**Exercise instructions:** Below is some data; print it all back exactly.

Records from a collection
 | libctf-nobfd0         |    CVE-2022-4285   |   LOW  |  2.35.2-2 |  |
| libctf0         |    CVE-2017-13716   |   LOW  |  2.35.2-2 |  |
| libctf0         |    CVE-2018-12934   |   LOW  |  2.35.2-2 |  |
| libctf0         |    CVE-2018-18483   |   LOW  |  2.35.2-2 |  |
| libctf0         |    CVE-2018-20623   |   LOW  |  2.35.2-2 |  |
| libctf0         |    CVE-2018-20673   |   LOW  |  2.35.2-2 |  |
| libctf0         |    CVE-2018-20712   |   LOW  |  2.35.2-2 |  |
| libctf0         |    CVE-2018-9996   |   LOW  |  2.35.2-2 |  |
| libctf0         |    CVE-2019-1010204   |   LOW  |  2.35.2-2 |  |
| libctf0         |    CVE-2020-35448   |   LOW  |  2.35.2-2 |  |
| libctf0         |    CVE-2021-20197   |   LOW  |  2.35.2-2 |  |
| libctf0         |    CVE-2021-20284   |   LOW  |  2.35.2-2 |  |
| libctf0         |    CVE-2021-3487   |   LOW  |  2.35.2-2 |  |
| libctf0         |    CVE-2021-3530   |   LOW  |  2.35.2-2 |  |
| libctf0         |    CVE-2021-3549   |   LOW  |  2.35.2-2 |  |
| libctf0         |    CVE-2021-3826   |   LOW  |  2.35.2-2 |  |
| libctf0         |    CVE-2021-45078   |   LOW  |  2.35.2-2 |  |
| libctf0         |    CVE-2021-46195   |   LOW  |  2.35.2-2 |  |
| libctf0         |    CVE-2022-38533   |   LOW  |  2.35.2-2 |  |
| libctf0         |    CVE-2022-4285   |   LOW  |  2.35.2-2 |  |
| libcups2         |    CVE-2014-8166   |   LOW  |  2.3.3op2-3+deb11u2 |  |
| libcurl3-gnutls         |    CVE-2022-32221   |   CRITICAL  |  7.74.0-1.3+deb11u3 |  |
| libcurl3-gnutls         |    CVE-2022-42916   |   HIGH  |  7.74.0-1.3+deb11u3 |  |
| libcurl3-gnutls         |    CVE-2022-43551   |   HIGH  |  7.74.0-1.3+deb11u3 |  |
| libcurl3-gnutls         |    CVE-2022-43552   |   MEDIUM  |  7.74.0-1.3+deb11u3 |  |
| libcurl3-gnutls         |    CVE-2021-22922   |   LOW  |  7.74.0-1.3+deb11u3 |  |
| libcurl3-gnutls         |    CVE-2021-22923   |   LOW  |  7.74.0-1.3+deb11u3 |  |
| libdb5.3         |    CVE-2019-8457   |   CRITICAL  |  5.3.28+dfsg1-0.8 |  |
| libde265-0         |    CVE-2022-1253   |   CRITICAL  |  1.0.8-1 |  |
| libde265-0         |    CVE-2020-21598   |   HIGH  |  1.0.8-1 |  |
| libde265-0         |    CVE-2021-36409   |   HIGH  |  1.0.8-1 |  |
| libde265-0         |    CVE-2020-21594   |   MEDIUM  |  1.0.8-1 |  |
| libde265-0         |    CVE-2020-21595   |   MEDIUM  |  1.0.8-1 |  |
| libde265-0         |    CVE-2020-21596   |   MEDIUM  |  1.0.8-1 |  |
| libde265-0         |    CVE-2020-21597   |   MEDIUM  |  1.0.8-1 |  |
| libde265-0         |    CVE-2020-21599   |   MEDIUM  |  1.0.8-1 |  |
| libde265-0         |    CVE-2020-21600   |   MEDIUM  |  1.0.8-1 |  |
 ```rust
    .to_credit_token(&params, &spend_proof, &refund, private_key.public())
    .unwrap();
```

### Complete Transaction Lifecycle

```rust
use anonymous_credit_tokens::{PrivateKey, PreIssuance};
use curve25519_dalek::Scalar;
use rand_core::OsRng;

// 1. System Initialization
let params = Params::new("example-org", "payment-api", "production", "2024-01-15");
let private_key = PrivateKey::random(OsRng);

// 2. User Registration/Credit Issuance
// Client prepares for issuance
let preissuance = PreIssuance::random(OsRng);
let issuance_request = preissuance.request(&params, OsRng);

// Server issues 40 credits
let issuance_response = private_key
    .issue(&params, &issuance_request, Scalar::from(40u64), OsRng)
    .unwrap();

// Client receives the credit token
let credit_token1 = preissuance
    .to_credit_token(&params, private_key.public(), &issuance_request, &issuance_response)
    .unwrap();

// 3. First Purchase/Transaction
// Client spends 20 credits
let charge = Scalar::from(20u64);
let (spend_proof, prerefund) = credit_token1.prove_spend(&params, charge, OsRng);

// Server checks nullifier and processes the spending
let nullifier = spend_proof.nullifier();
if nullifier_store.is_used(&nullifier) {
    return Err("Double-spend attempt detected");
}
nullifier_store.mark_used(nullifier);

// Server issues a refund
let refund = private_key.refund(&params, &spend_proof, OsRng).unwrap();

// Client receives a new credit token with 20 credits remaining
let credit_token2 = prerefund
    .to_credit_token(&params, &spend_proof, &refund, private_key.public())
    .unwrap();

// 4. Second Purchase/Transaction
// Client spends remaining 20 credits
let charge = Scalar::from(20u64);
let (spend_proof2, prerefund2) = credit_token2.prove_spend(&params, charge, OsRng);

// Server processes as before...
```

**Answer to this problem:**
 | libctf-nobfd0         |    CVE-2022-4285   |   LOW  |  2.35.2-2 |  |
| libctf0         |    CVE-2017-13716   |   LOW  |  2.35.2-2 |  |
| libctf0         |    CVE-2018-12934   |   LOW  |  2.35.2-2 |  |
| libctf0         |    CVE-2018-18483   |   LOW  |  2.35.2-2 |  |
| libctf0         |    CVE-2018-20623   |   LOW  |  2.35.2-2 |  |
| libctf0         |    CVE-2018-20673   |   LOW  |  2.35.2-2 |  |
| libctf0         |    CVE-2018-20712   |   LOW  |  2.35.2-2 |  |
| libctf0         |    CVE-2018-9996   |   LOW  |  2.35.2-2 |  |
| libctf0         |    CVE-2019-1010204   |   LOW  |  2.35.2-2 |  |
| libctf0         |    CVE-2020-35448   |   LOW  |  2.35.2-2 |  |
| libctf0         |    CVE-2021-20197   |   LOW  |  2.35.2-2 |  |
| libctf0         |    CVE-2021-20284   |   LOW  |  2.35.2-2 |  |
| libctf0         |    CVE-2021-3487   |   LOW  |  2.35.2-2 |  |
| libctf0         |    CVE-2021-3530   |   LOW  |  2.35.2-2 |  |
| libctf0         |    CVE-2021-3549   |   LOW  |  2.35.2-2 |  |
| libctf0         |    CVE-2021-3826   |   LOW  |  2.35.2-2 |  |
| libctf0         |    CVE-2021-45078   |   LOW  |  2.35.2-2 |  |
| libctf0         |    CVE-2021-46195   |   LOW  |  2.35.2-2 |  |
| libctf0         |    CVE-2022-38533   |   LOW  |  2.35.2-2 |  |
| libctf0         |    CVE-2022-4285   |   LOW  |  2.35.2-2 |  |
| libcups2         |    CVE-2014-8166   |   LOW  |  2.3.3op2-3+deb11u2 |  |
| libcurl3-gnutls         |    CVE-2022-32221   |   CRITICAL  |  7.74.0-1.3+deb11u3 |  |
| libcurl3-gnutls         |    CVE-2022-42916   |   HIGH  |  7.74.0-1.3+deb11u3 |  |
| libcurl3-gnutls         |    CVE-2022-43551   |   HIGH  |  7.74.0-1.3+deb11u3 |  |
| libcurl3-gnutls         |    CVE-2022-43552   |   MEDIUM  |  7.74.0-1.3+deb11u3 |  |
| libcurl3-gnutls         |    CVE-2021-22922   |   LOW  |  7.74.0-1.3+deb11u3 |  |
| libcurl3-gnutls         |    CVE-2021-22923   |   LOW  |  7.74.0-1.3+deb11u3 |  |
| libdb5.3         |    CVE-2019-8457   |   CRITICAL  |  5.3.28+dfsg1-0.8 |  |
| libde265-0         |    CVE-2022-1253   |   CRITICAL  |  1.0.8-1 |  |
| libde265-0         |    CVE-2020-21598   |   HIGH  |  1.0.8-1 |  |
| libde265-0         |    CVE-2021-36409   |   HIGH  |  1.0.8-1 |  |
| libde265-0         |    CVE-2020-21594   |   MEDIUM  |  1.0.8-1 |  |
| libde265-0         |    CVE-2020-21595   |   MEDIUM  |  1.0.8-1 |  |
| libde265-0         |    CVE-2020-21596   |   MEDIUM  |  1.0.8-1 |  |
| libde265-0         |    CVE-2020-21597   |   MEDIUM  |  1.0.8-1 |  |
| libde265-0         |    CVE-2020-21599   |   MEDIUM  |  1.0.8-1 |  |
| libde265-0         |    CVE-2020-21600   |   MEDIUM  |  1.0.8-1 |  |
 ```rust
    .to_credit_token(&params, &spend_proof, &refund, private_key.public())
    .unwrap();
```

### Complete Transaction Lifecycle

```rust
use anonymous_credit_tokens::{PrivateKey, PreIssuance};
use curve25519_dalek::Scalar;
use rand_core::OsRng;

// 1. System Initialization
let params = Params::new("example-org", "payment-api", "production", "2024-01-15");
let private_key = PrivateKey::random(OsRng);

// 2. User Registration/Credit Issuance
// Client prepares for issuance
let preissuance = PreIssuance::random(OsRng);
let issuance_request = preissuance.request(&params, OsRng);

// Server issues 40 credits
let issuance_response = private_key
    .issue(&params, &issuance_request, Scalar::from(40u64), OsRng)
    .unwrap();

// Client receives the credit token
let credit_token1 = preissuance
    .to_credit_token(&params, private_key.public(), &issuance_request, &issuance_response)
    .unwrap();

// 3. First Purchase/Transaction
// Client spends 20 credits
let charge = Scalar::from(20u64);
let (spend_proof, prerefund) = credit_token1.prove_spend(&params, charge, OsRng);

// Server checks nullifier and processes the spending
let nullifier = spend_proof.nullifier();
if nullifier_store.is_used(&nullifier) {
    return Err("Double-spend attempt detected");
}
nullifier_store.mark_used(nullifier);

// Server issues a refund
let refund = private_key.refund(&params, &spend_proof, OsRng).unwrap();

// Client receives a new credit token with 20 credits remaining
let credit_token2 = prerefund
    .to_credit_token(&params, &spend_proof, &refund, private_key.public())
    .unwrap();

// 4. Second Purchase/Transaction
// Client spends remaining 20 credits
let charge = Scalar::from(20u64);
let (spend_proof2, prerefund2) = credit_token2.prove_spend(&params, charge, OsRng);

// Server processes as before...
```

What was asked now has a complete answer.